Required action:
Could you give back every entry below exactly, with the pictures dropped?

________________

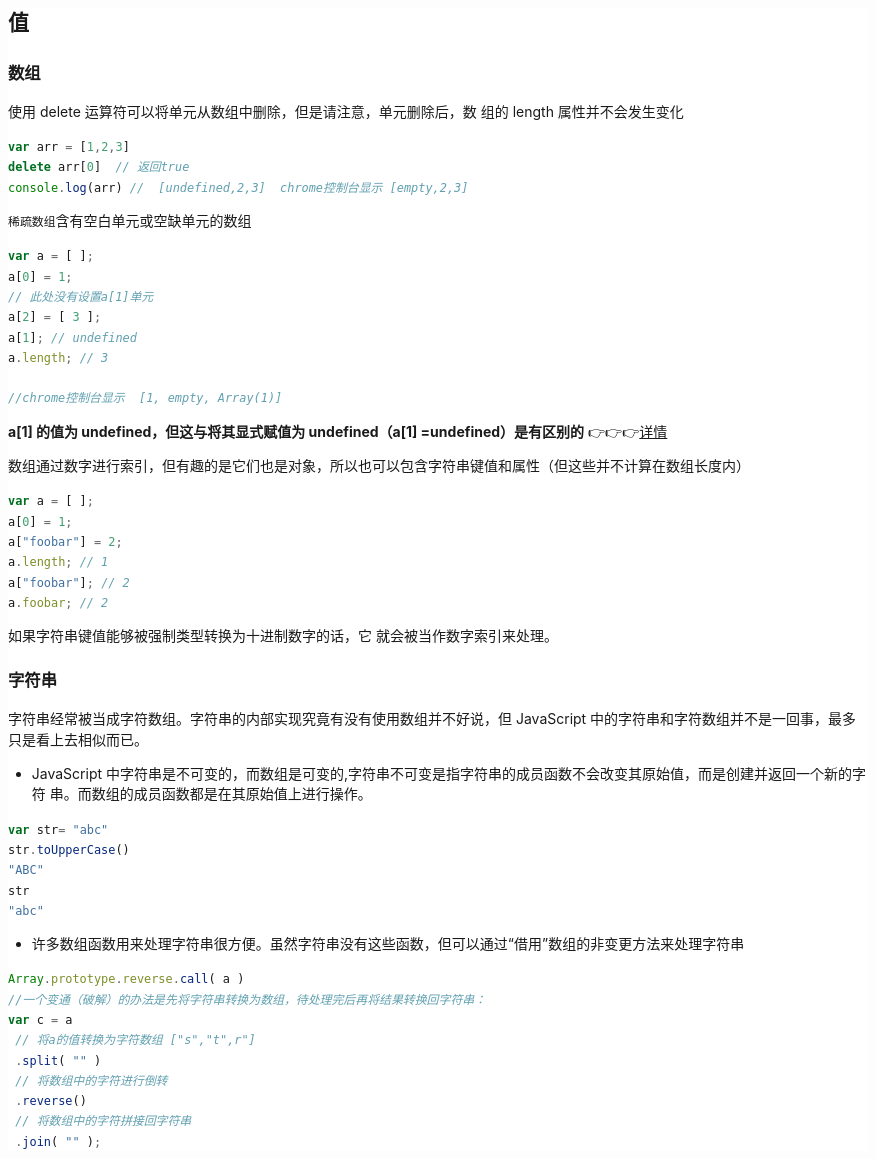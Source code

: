 
## 值

### 数组

使用 delete 运算符可以将单元从数组中删除，但是请注意，单元删除后，数
组的 length 属性并不会发生变化
```js
var arr = [1,2,3]
delete arr[0]  // 返回true
console.log(arr) //  [undefined,2,3]  chrome控制台显示 [empty,2,3]
```
`稀疏数组`含有空白单元或空缺单元的数组
```js
var a = [ ];
a[0] = 1;
// 此处没有设置a[1]单元
a[2] = [ 3 ];
a[1]; // undefined
a.length; // 3

//chrome控制台显示  [1, empty, Array(1)]
```
**a[1] 的值为 undefined，但这与将其显式赋值为 undefined（a[1] =undefined）是有区别的** :point_right::point_right::point_right:[详情](#Array)

数组通过数字进行索引，但有趣的是它们也是对象，所以也可以包含字符串键值和属性（但这些并不计算在数组长度内）
```js
var a = [ ];
a[0] = 1;
a["foobar"] = 2;
a.length; // 1
a["foobar"]; // 2
a.foobar; // 2
```
如果字符串键值能够被强制类型转换为十进制数字的话，它
就会被当作数字索引来处理。

### 字符串

字符串经常被当成字符数组。字符串的内部实现究竟有没有使用数组并不好说，但
JavaScript 中的字符串和字符数组并不是一回事，最多只是看上去相似而已。
* JavaScript 中字符串是不可变的，而数组是可变的,字符串不可变是指字符串的成员函数不会改变其原始值，而是创建并返回一个新的字符
串。而数组的成员函数都是在其原始值上进行操作。
```js
var str= "abc"
str.toUpperCase()
"ABC"
str
"abc"
```
* 许多数组函数用来处理字符串很方便。虽然字符串没有这些函数，但可以通过“借用”数组的非变更方法来处理字符串
```js
Array.prototype.reverse.call( a )
//一个变通（破解）的办法是先将字符串转换为数组，待处理完后再将结果转换回字符串：
var c = a
 // 将a的值转换为字符数组 ["s","t",r"]
 .split( "" )
 // 将数组中的字符进行倒转
 .reverse()
 // 将数组中的字符拼接回字符串
 .join( "" );
```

________________

Expected answer:
Source code

: 
## 值

### 数组

使用 delete 运算符可以将单元从数组中删除，但是请注意，单元删除后，数
组的 length 属性并不会发生变化
```js
var arr = [1,2,3]
delete arr[0]  // 返回true
console.log(arr) //  [undefined,2,3]  chrome控制台显示 [empty,2,3]
```
`稀疏数组`含有空白单元或空缺单元的数组
```js
var a = [ ];
a[0] = 1;
// 此处没有设置a[1]单元
a[2] = [ 3 ];
a[1]; // undefined
a.length; // 3

//chrome控制台显示  [1, empty, Array(1)]
```
**a[1] 的值为 undefined，但这与将其显式赋值为 undefined（a[1] =undefined）是有区别的** :point_right::point_right::point_right:[详情](#Array)

数组通过数字进行索引，但有趣的是它们也是对象，所以也可以包含字符串键值和属性（但这些并不计算在数组长度内）
```js
var a = [ ];
a[0] = 1;
a["foobar"] = 2;
a.length; // 1
a["foobar"]; // 2
a.foobar; // 2
```
如果字符串键值能够被强制类型转换为十进制数字的话，它
就会被当作数字索引来处理。

### 字符串

字符串经常被当成字符数组。字符串的内部实现究竟有没有使用数组并不好说，但
JavaScript 中的字符串和字符数组并不是一回事，最多只是看上去相似而已。
* JavaScript 中字符串是不可变的，而数组是可变的,字符串不可变是指字符串的成员函数不会改变其原始值，而是创建并返回一个新的字符
串。而数组的成员函数都是在其原始值上进行操作。
```js
var str= "abc"
str.toUpperCase()
"ABC"
str
"abc"
```
* 许多数组函数用来处理字符串很方便。虽然字符串没有这些函数，但可以通过“借用”数组的非变更方法来处理字符串
```js
Array.prototype.reverse.call( a )
//一个变通（破解）的办法是先将字符串转换为数组，待处理完后再将结果转换回字符串：
var c = a
 // 将a的值转换为字符数组 ["s","t",r"]
 .split( "" )
 // 将数组中的字符进行倒转
 .reverse()
 // 将数组中的字符拼接回字符串
 .join( "" );
```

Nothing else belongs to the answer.